• _Entries supplied_

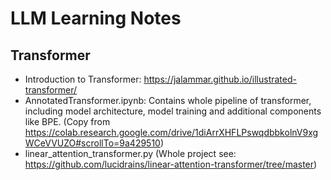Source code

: # LLM Learning Notes
## Transformer
- Introduction to Transformer: https://jalammar.github.io/illustrated-transformer/
- AnnotatedTransformer.ipynb: Contains whole pipeline of transformer, including model architecture, model training and additional components like BPE. (Copy from https://colab.research.google.com/drive/1diArrXHFLPswqdbbkolnV9xgWCeVVUZO#scrollTo=9a429510)
- linear_attention_transformer.py (Whole project see: https://github.com/lucidrains/linear-attention-transformer/tree/master)
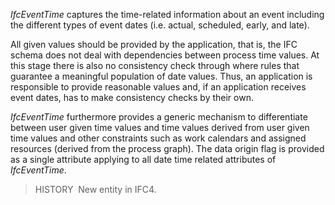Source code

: _IfcEventTime_ captures the time-related information about an event including the different types of event dates (i.e. actual, scheduled, early, and late).

All given values should be provided by the application, that is, the IFC schema does not deal with dependencies between process time values. At this stage there is also no consistency check through where rules that guarantee a meaningful population of date values. Thus, an application is responsible to provide reasonable values and, if an application receives event dates, has to make consistency checks by their own.

_IfcEventTime_ furthermore provides a generic mechanism to differentiate between user given time values and time values derived from user given time values and other constraints such as work calendars and assigned resources (derived from the process graph). The data origin flag is provided as a single attribute applying to all date time related attributes of _IfcEventTime_.

> HISTORY&nbsp; New entity in IFC4.
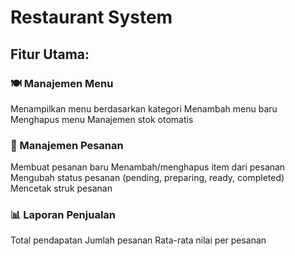 # Restaurant System

## Fitur Utama:
### 🍽️ Manajemen Menu

Menampilkan menu berdasarkan kategori
Menambah menu baru
Menghapus menu
Manajemen stok otomatis

### 📝 Manajemen Pesanan

Membuat pesanan baru
Menambah/menghapus item dari pesanan
Mengubah status pesanan (pending, preparing, ready, completed)
Mencetak struk pesanan

### 📊 Laporan Penjualan

Total pendapatan
Jumlah pesanan
Rata-rata nilai per pesanan
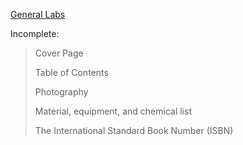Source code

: <ins>General Labs</ins>

Incomplete:

>Cover Page
>
>Table of Contents
>
>Photography
>
>Material, equipment, and chemical list
>
>The International Standard Book Number (ISBN)

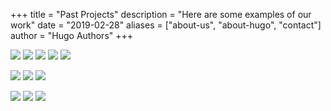 +++
title = "Past Projects"
description = "Here are some examples of our work"
date = "2019-02-28"
aliases = ["about-us", "about-hugo", "contact"]
author = "Hugo Authors"
+++

![](../../static/images/bathroom1.png)
![](../../static/images/bathroom2.png)
![](../../static/images/bathroom3.png)
![](../../static/images/bathroom4.png)
![](../../static/images/bathroom5.png)

[](../../static/images/bathroomafter.mp4)

![](../../static/images/drivebefore1.png)
![](../../static/images/drivebefore2.png)
![](../../static/images/drivebefore3.png)

![](../../static/images/driveafter1.png)
![](../../static/images/driveafter2.png)
![](../../static/images/driveafter3.png)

• _Work to be completed_
Output all the material verbatim, skipping every image.

• _Finished task_
Source code

: # LLM Learning Notes
## Transformer
- Introduction to Transformer: https://jalammar.github.io/illustrated-transformer/
- AnnotatedTransformer.ipynb: Contains whole pipeline of transformer, including model architecture, model training and additional components like BPE. (Copy from https://colab.research.google.com/drive/1diArrXHFLPswqdbbkolnV9xgWCeVVUZO#scrollTo=9a429510)
- linear_attention_transformer.py (Whole project see: https://github.com/lucidrains/linear-attention-transformer/tree/master)
Source code

: _IfcEventTime_ captures the time-related information about an event including the different types of event dates (i.e. actual, scheduled, early, and late).

All given values should be provided by the application, that is, the IFC schema does not deal with dependencies between process time values. At this stage there is also no consistency check through where rules that guarantee a meaningful population of date values. Thus, an application is responsible to provide reasonable values and, if an application receives event dates, has to make consistency checks by their own.

_IfcEventTime_ furthermore provides a generic mechanism to differentiate between user given time values and time values derived from user given time values and other constraints such as work calendars and assigned resources (derived from the process graph). The data origin flag is provided as a single attribute applying to all date time related attributes of _IfcEventTime_.

> HISTORY&nbsp; New entity in IFC4.
 # Restaurant System

## Fitur Utama:
### 🍽️ Manajemen Menu

Menampilkan menu berdasarkan kategori
Menambah menu baru
Menghapus menu
Manajemen stok otomatis

### 📝 Manajemen Pesanan

Membuat pesanan baru
Menambah/menghapus item dari pesanan
Mengubah status pesanan (pending, preparing, ready, completed)
Mencetak struk pesanan

### 📊 Laporan Penjualan

Total pendapatan
Jumlah pesanan
Rata-rata nilai per pesanan
Source code

: <ins>General Labs</ins>

Incomplete:

>Cover Page
>
>Table of Contents
>
>Photography
>
>Material, equipment, and chemical list
>
>The International Standard Book Number (ISBN)

 +++
title = "Past Projects"
description = "Here are some examples of our work"
date = "2019-02-28"
aliases = ["about-us", "about-hugo", "contact"]
author = "Hugo Authors"
+++

![](../../static/images/bathroom1.png)
![](../../static/images/bathroom2.png)
![](../../static/images/bathroom3.png)
![](../../static/images/bathroom4.png)
![](../../static/images/bathroom5.png)

[](../../static/images/bathroomafter.mp4)

![](../../static/images/drivebefore1.png)
![](../../static/images/drivebefore2.png)
![](../../static/images/drivebefore3.png)

![](../../static/images/driveafter1.png)
![](../../static/images/driveafter2.png)
![](../../static/images/driveafter3.png)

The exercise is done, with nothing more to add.